Segundo a nota divulgada oficialmente pelo Conselho de Administração da Caixa, identificou-se, após apurações preliminares, a existência de uma reclamação recebida pelo canal de denúncias da instituição financeira em maio deste ano. A explicação dada para a ausência de instauração de um procedimento de investigação interna seria que o denunciante, anônimo, não teria fornecido informações suficientes para o início da apuração. De tal sorte, somente no final de junho, coincidindo com a revelação dos fatos pela imprensa, um novo conjunto de elementos teria sido fornecido pelo denunciante possibilitando o prosseguimento apuratório, que daqui por diante seguirá sob a responsabilidade de uma empresa independente.

Percebe-se pela nota oficial divulgada a clara intenção da instituição em demonstrar que age em conformidade com a Lei das Estatais (Lei 13.303/16), e que atua segundo as melhores práticas de governança corporativa. Sem dúvidas, requisitos formais de um bom programa de compliance foram mencionados naquela oportunidade, a dizer pela existência de um canal de denúncias gerido por uma entidade externa e independente, e a prerrogativa dada ao denunciante de manter-se no anonimato.

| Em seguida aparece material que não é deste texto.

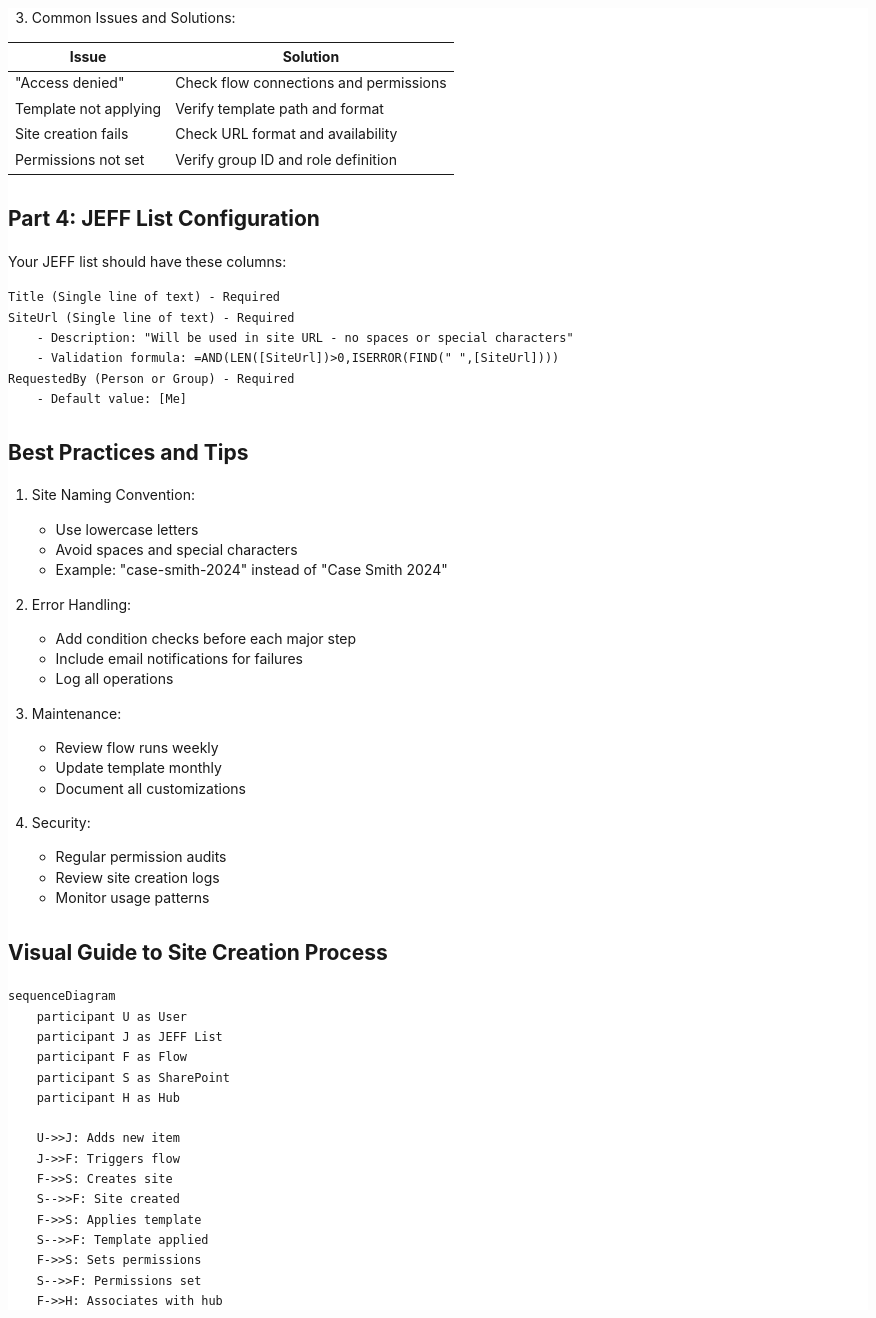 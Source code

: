 3. Common Issues and Solutions:

| Issue | Solution |
|-------|----------|
| "Access denied" | Check flow connections and permissions |
| Template not applying | Verify template path and format |
| Site creation fails | Check URL format and availability |
| Permissions not set | Verify group ID and role definition |

## Part 4: JEFF List Configuration

Your JEFF list should have these columns:

```
Title (Single line of text) - Required
SiteUrl (Single line of text) - Required
    - Description: "Will be used in site URL - no spaces or special characters"
    - Validation formula: =AND(LEN([SiteUrl])>0,ISERROR(FIND(" ",[SiteUrl])))
RequestedBy (Person or Group) - Required
    - Default value: [Me]
```

## Best Practices and Tips

1. Site Naming Convention:
   - Use lowercase letters
   - Avoid spaces and special characters
   - Example: "case-smith-2024" instead of "Case Smith 2024"

2. Error Handling:
   - Add condition checks before each major step
   - Include email notifications for failures
   - Log all operations

3. Maintenance:
   - Review flow runs weekly
   - Update template monthly
   - Document all customizations

4. Security:
   - Regular permission audits
   - Review site creation logs
   - Monitor usage patterns

## Visual Guide to Site Creation Process

```mermaid
sequenceDiagram
    participant U as User
    participant J as JEFF List
    participant F as Flow
    participant S as SharePoint
    participant H as Hub
    
    U->>J: Adds new item
    J->>F: Triggers flow
    F->>S: Creates site
    S-->>F: Site created
    F->>S: Applies template
    S-->>F: Template applied
    F->>S: Sets permissions
    S-->>F: Permissions set
    F->>H: Associates with hub
```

Afora isso, são abundantes as informações no site da Caixa acerca dos seus pilares de integridade. Encontra-se disponível ao público, inclusive, uma espécie de cartilha contendo perguntas e respostas, que detalha o funcionamento do canal de denúncias sem deixar de mencionar que os denunciantes receberão a devida proteção contra eventuais retaliações. Ocorre, entretanto, que a efetividade de um programa de compliance não se mede apenas dessa maneira.

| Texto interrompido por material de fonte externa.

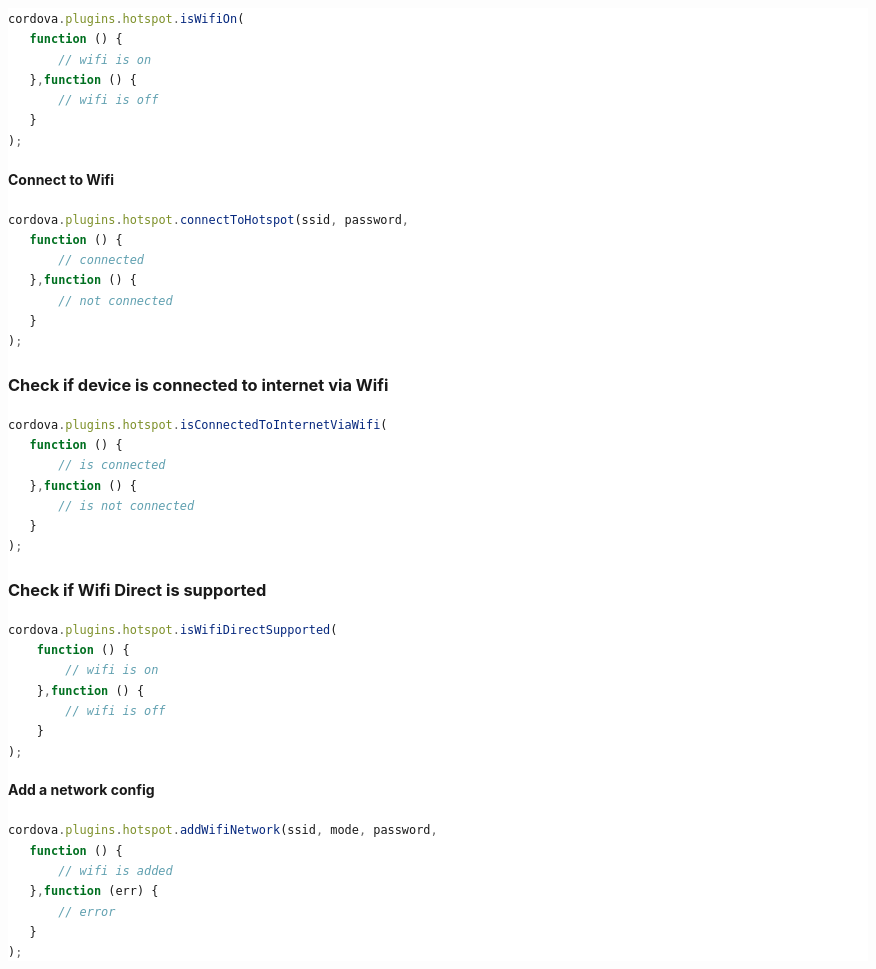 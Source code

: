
 ```javascript
cordova.plugins.hotspot.isWifiOn(
   function () {
       // wifi is on
   },function () {
       // wifi is off
   }
);
```

#### Connect to Wifi
   
```javascript
cordova.plugins.hotspot.connectToHotspot(ssid, password, 
   function () {
       // connected
   },function () {
       // not connected
   }
);
```

### Check if device is connected to internet via Wifi
   
```javascript
cordova.plugins.hotspot.isConnectedToInternetViaWifi(
   function () {
       // is connected
   },function () {
       // is not connected
   }
);
```

### Check if Wifi Direct is supported

```javascript
cordova.plugins.hotspot.isWifiDirectSupported(
    function () {
        // wifi is on
    },function () {
        // wifi is off
    }
);
```

#### Add a network config
     
  ```javascript
  cordova.plugins.hotspot.addWifiNetwork(ssid, mode, password,
     function () {
         // wifi is added
     },function (err) {
         // error
     }
  );
```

Primeiro ponto: um programa de integridade, seja ele de uma empresa pública ou privada, não pode limitar suas atenções às políticas anticorrupção e antilavagem de dinheiro. Tão importante quanto prevenir a ocorrência de crimes que possam reverberar em prejuízos financeiros – sejam aos cofres públicos ou aos da própria instituição – é valorizar comportamentos éticos, de respeito e igualdade, no ambiente de trabalho.

Segundo ponto: se as denúncias são a melhor fonte de informações para a identificação de problemas, o canal por meio do qual elas são feitas precisa funcionar, não apenas no aspecto formal, evidentemente.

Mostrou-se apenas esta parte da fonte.